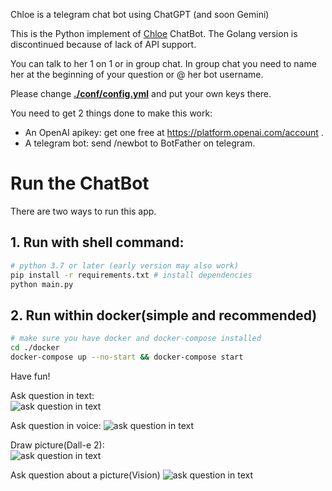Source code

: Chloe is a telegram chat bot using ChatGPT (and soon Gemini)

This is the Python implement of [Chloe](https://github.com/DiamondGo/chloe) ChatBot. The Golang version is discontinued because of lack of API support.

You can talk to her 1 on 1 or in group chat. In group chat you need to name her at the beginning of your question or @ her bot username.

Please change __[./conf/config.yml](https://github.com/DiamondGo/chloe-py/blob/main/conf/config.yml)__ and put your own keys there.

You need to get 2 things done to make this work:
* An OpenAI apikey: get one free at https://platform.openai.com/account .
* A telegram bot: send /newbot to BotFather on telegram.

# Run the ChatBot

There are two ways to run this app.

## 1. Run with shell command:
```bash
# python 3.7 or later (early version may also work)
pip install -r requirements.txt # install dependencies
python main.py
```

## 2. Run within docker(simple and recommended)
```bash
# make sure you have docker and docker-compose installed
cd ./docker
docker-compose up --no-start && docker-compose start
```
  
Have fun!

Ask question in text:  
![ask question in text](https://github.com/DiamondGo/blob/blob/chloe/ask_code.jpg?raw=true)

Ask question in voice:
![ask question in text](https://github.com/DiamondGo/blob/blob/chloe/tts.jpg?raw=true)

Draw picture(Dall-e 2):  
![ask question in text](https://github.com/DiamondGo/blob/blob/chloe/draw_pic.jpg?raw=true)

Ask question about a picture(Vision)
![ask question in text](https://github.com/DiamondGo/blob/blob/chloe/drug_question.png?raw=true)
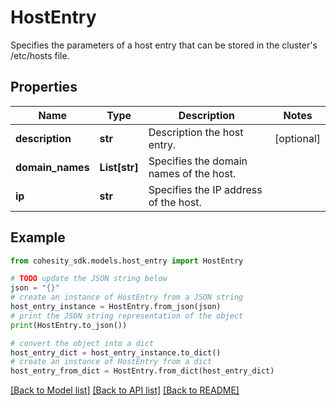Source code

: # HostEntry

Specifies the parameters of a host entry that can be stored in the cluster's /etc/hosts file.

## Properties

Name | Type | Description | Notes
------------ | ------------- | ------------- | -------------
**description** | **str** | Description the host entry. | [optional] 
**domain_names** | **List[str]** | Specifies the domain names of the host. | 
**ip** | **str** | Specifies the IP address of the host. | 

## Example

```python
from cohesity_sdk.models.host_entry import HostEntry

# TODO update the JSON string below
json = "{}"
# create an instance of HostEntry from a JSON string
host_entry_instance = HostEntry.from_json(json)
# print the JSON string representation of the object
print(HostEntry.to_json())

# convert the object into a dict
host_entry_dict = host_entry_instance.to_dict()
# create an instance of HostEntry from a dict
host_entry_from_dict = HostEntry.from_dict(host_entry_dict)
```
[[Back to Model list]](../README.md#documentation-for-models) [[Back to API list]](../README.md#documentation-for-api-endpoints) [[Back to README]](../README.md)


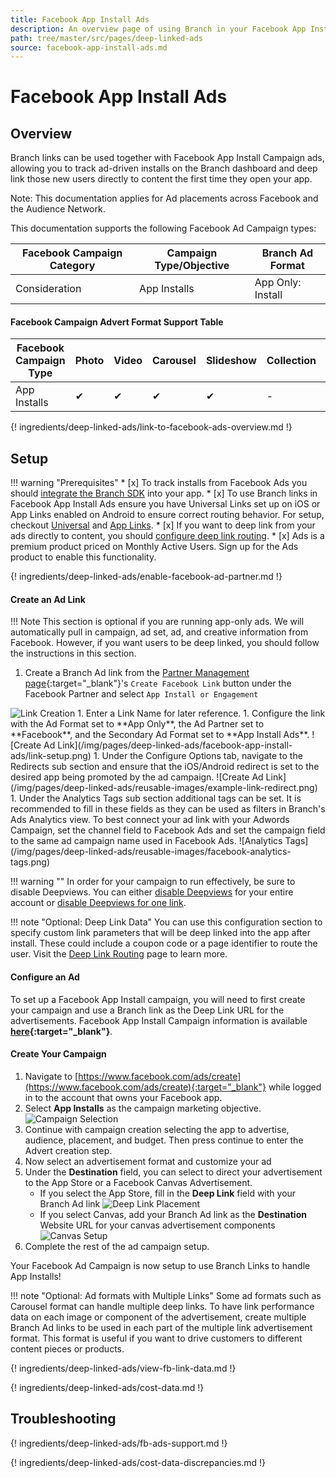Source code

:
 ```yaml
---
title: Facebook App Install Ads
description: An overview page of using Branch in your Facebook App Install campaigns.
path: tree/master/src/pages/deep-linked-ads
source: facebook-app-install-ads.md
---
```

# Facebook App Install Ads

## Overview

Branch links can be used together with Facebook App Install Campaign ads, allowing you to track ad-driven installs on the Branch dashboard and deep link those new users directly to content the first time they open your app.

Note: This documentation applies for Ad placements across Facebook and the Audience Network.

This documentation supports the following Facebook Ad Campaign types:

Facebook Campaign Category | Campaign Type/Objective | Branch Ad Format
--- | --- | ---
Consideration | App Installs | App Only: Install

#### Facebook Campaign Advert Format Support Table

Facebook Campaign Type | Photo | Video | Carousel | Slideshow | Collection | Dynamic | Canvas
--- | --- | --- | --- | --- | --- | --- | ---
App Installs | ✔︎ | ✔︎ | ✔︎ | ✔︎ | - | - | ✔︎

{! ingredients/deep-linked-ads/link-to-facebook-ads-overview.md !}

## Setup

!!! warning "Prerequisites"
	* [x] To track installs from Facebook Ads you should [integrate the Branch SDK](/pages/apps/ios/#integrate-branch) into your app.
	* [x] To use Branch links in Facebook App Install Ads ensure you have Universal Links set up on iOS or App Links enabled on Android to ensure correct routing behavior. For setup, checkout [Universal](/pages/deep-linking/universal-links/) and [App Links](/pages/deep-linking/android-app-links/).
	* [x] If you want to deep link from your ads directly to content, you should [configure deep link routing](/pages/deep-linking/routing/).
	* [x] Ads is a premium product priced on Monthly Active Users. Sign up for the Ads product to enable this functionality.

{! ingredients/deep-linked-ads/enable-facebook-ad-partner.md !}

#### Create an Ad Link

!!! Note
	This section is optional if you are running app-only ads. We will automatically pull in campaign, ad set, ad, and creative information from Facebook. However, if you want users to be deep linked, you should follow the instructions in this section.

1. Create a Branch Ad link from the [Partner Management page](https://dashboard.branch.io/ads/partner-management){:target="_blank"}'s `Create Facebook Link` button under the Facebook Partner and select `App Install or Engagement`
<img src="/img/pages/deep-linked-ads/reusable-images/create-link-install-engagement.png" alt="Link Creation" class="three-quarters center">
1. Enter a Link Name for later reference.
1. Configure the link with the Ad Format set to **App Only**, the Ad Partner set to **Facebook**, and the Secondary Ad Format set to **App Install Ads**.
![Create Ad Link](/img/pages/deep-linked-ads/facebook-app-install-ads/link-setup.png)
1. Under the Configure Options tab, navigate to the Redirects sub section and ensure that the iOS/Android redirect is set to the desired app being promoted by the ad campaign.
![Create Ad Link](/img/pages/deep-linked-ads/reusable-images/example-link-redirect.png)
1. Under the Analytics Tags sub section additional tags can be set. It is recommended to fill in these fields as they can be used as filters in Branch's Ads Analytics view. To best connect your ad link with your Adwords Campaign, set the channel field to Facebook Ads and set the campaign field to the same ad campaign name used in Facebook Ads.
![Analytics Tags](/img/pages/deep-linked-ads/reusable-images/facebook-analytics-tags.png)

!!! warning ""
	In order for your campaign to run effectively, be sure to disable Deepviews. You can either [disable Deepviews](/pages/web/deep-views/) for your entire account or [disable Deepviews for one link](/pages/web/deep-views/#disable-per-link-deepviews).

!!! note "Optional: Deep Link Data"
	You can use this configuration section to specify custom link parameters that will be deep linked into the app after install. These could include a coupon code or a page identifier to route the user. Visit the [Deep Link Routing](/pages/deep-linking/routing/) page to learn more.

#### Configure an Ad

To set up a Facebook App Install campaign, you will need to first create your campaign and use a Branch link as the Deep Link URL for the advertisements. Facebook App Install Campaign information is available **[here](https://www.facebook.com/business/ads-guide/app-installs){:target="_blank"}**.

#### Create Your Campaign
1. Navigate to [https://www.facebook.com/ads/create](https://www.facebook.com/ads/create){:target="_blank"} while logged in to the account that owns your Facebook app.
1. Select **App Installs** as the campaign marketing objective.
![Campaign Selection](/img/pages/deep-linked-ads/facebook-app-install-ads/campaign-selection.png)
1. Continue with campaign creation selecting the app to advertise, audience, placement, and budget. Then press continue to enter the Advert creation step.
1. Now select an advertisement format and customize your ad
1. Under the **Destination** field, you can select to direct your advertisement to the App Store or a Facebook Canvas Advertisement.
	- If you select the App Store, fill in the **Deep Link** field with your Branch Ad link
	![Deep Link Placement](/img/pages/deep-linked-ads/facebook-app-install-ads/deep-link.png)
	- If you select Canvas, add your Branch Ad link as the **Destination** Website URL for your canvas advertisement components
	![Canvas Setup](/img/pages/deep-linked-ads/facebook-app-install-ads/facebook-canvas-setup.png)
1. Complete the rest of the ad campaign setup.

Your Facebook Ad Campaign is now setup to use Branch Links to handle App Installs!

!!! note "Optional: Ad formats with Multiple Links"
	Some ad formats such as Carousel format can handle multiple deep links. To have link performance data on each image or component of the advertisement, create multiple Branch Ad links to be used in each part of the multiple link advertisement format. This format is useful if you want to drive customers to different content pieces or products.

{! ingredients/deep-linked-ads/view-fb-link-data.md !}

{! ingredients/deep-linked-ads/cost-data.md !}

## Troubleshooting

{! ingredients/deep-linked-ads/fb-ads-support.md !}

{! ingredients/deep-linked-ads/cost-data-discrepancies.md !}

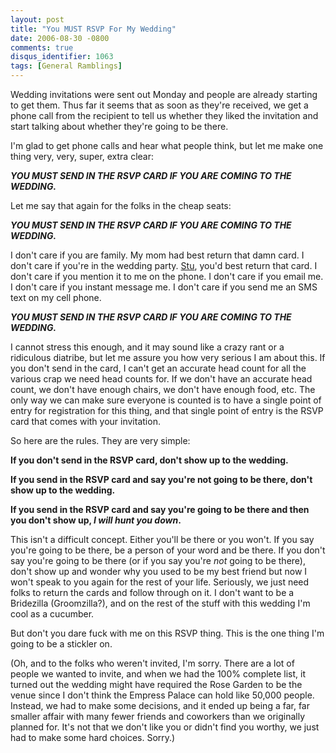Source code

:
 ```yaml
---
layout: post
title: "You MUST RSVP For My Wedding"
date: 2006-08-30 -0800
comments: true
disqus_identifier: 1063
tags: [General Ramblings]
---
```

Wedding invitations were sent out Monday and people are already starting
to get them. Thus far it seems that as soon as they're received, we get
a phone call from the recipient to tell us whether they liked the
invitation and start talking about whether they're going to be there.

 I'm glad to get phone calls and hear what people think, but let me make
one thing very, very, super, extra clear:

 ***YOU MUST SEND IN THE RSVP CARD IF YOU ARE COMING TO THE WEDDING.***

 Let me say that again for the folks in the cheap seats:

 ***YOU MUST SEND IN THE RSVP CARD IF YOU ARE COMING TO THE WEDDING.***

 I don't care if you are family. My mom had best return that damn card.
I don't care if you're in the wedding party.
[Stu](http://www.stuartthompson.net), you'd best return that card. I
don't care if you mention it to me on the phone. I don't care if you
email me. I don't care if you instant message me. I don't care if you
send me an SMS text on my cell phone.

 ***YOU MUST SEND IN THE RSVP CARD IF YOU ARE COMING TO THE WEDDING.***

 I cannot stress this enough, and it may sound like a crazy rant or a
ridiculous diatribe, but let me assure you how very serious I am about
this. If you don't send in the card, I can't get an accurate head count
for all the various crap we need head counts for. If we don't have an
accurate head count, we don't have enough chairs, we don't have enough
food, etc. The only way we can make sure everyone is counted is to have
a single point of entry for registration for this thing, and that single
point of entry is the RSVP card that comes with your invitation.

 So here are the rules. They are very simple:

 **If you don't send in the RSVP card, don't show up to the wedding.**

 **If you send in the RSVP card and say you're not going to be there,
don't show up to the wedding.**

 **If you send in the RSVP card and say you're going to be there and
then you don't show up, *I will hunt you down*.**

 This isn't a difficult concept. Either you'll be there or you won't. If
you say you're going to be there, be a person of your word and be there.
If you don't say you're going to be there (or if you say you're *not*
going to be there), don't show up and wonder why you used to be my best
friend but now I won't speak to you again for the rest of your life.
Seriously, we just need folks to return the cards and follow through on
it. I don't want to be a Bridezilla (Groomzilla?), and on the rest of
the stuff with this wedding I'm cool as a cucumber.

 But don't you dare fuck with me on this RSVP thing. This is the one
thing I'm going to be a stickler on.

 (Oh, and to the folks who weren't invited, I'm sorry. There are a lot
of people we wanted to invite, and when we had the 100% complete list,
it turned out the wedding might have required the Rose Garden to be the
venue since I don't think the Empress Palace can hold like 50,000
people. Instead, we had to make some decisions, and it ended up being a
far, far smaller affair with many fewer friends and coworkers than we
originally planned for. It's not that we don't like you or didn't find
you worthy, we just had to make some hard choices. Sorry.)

*Work to be completed*. Which lines of the records hold the string "soon"? Copy each one.

*Response box*.
: Chloe is a telegram chat bot using ChatGPT (and soon Gemini)
to get them. Thus far it seems that as soon as they're received, we get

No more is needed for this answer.